Dla tych, ktorzy jeszcze nie czytali ostatniego wydania SmartNews
zalaczam ciekawy artykul, z ktorym wydaje mi sie dobrze aby polscy
klienci Progress Software sie zapoznali. Wszystkim natomiast
przypominam, ze zasoby i potencjal techniczny  PSC Technical Support w
Rotterdamie sa do Waszej dyspozycji: nalezy jednak zawsze miec
przygotowany pod reka numer seryjny produktu.

Ostatnie wydanie jest dostepne na stronie:
Why We Do What We Do: A Technical Support Perspective

                  by Carol Osborne, TechSupport Americas

                  The following article attempts to explain some of the
frequently asked questions by
                  our customers as they relate to information Technical
Support Engineers
                  commonly ask of our customers.

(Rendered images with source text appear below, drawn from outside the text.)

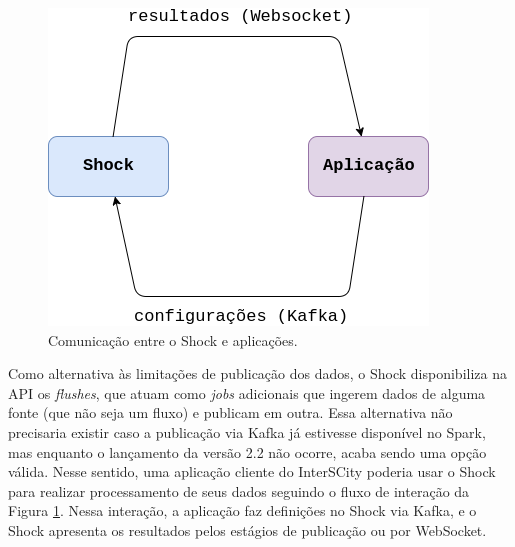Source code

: \begin{figure}[hbt]
  \centering
    \includegraphics[scale=0.5]{figuras/ligacoes.png}
  \caption{Comunicação entre o Shock e aplicações.}
  \label{fig:ligacoes}
\end{figure}

Como alternativa às limitações de publicação dos dados, o Shock
disponibiliza na API os \textit{flushes}, que atuam como \textit{jobs} adicionais
que ingerem dados de alguma fonte (que não seja um fluxo) e publicam
em outra. Essa alternativa não precisaria existir caso a publicação via Kafka
já estivesse disponível no Spark, mas enquanto o lançamento da versão 2.2 não
ocorre, acaba sendo uma opção válida. Nesse sentido, uma aplicação cliente do
InterSCity poderia usar o Shock para realizar processamento de seus dados
seguindo o fluxo de interação da Figura \ref{fig:ligacoes}. Nessa interação, a
aplicação faz definições no Shock via Kafka, e o Shock apresenta os resultados
pelos estágios de publicação ou por WebSocket.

                  Have you ever wondered why Technical Support asks you
for your serial number
                  every time you place a service call?

                  I bet you think it's to see if you are covered by
maintenance? Well, that's one of the
                  reasons. The information is also used to identify the
product you're using as well as
                  the platform and Progress version. This information is
critical to the TSE's success
                  in capturing your report of the issue and taking steps
to resolve or isolate your
                  issue further. This data allows the TSE to identify
resources and equipment that
                  may be required to troubleshoot your issue. Knowledge
of the platform you are
                  using also allows the TSE and customer to dialect in
the appropriate terms. In
                  other words, if you're running on a UNIX machine, UNIX
terms will be used rather
                  than PC terms and vice versa.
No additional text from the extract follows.